それまで育ってきた国を離れて外国に住むのは、大変な労力がいる。気候が違うから適用するのは大変だし、新しい仕事だって見つけなければいけない。それまでのユダヤ教徒への抑圧の歴史を見れば、ユダヤ教徒にとってそんなことはハンデにもならないかもしれない。しかし私にとっては、シオニズム運動でイスラエルに移住してきた人々は皆、相当の覚悟を持って移住してきたように見えた。
旅行者にもユダヤ教徒がいる。英語のバスツアーに参加したせいもあるが、欧米からの旅行者にはユダヤ教徒だからイスラエルに来た、という方々が1/4程度いた。自分たちの宗教との結びつきを感じてイスラエルを訪れているのだ。

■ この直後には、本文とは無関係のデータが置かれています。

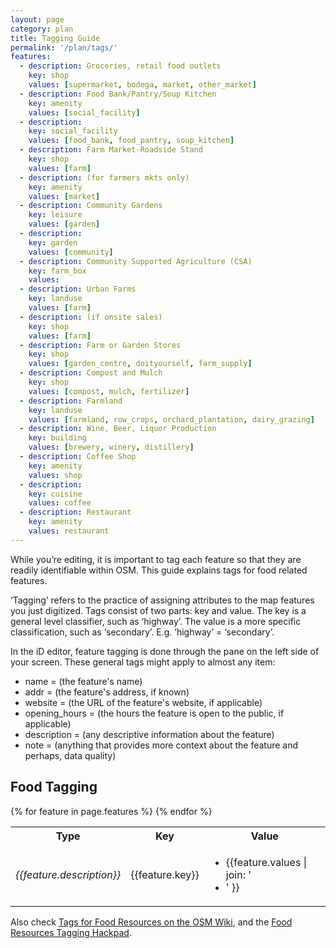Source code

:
 ```yaml
---
layout: page
category: plan
title: Tagging Guide
permalink: '/plan/tags/'
features:
  - description: Groceries, retail food outlets
    key: shop
    values: [supermarket, bodega, market, other_market]
  - description: Food Bank/Pantry/Soup Kitchen
    key: amenity
    values: [social_facility]
  - description: 
    key: social_facility
    values: [food_bank, food_pantry, soup_kitchen]
  - description: Farm Market-Roadside Stand
    key: shop
    values: [farm]
  - description: (for farmers mkts only)
    key: amenity
    values: [market]
  - description: Community Gardens
    key: leisure
    values: [garden]
  - description:
    key: garden
    values: [community]
  - description: Community Supported Agriculture (CSA)
    key: farm_box
    values:
  - description: Urban Farms
    key: landuse
    values: [farm]
  - description: (if onsite sales)
    key: shop
    values: [farm]
  - description: Farm or Garden Stores
    key: shop
    values: [garden_centre, doityourself, farm_supply]
  - description: Compost and Mulch
    key: shop
    values: [compost, mulch, fertilizer]
  - description: Farmland
    key: landuse
    values: [farmland, row_crops, orchard_plantation, dairy_grazing]
  - description: Wine, Beer, Liquor Production
    key: building
    values: [brewery, winery, distillery]
  - description: Coffee Shop
    key: amenity
    values: shop
  - description:
    key: cuisine
    values: coffee
  - description: Restaurant
    key: amenity
    values: restaurant
---
```


While you’re editing, it is important to tag each feature so that they are readily identifiable within OSM. This guide explains tags for food related features.

‘Tagging’ refers to the practice of assigning attributes to the map features you just digitized. Tags consist of two parts: key and value. The key is a general level classifier, such as ‘highway’. The value is a more specific classification, such as ‘secondary’. E.g. ‘highway’ = ‘secondary’. 

In the iD editor, feature tagging is done through the pane on the left side of your screen. These general tags might apply to almost any item: 

* name = (the feature's name)
* addr = (the feature's address, if known)
* website = (the URL of the feature's website, if applicable)
* opening_hours = (the hours the feature is open to the public, if applicable)
* description = (any descriptive information about the feature)
* note = (anything that provides more context about the feature and perhaps, data quality)

## Food Tagging

<table>
<tr><th>Type</th><th>Key</th><th>Value</tr></th>
{% for feature in page.features %}
<tr><td><em>{{feature.description}}</em></td><td>{{feature.key}}</td><td><ul><li>{{feature.values | join: '</li><li>' }}</li></ul></td></tr>
{% endfor %}
</table>

Also check <a href="https://wiki.openstreetmap.org/wiki/Food_security">Tags for Food Resources on the OSM Wiki</a>, and the <a href="https://hackpad.com/Proposed-Tagging-Food-Resources-FNh5fil74wm">Food Resources Tagging Hackpad</a>.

旅行を通して、まさしくイスラエルの土地はユダヤ教徒のアイデンティティの一部なのだ、と実感した。また、ユダヤ教徒はようやく手にした土地で自分たちの理想の国を作ろうとしているのだということを、イスラエルの人々と話すなかで感じることができた。そして、彼らの「約束の地」に対する愛着の強さが、パレスチナ自治区との和平を難しくしているように思えた。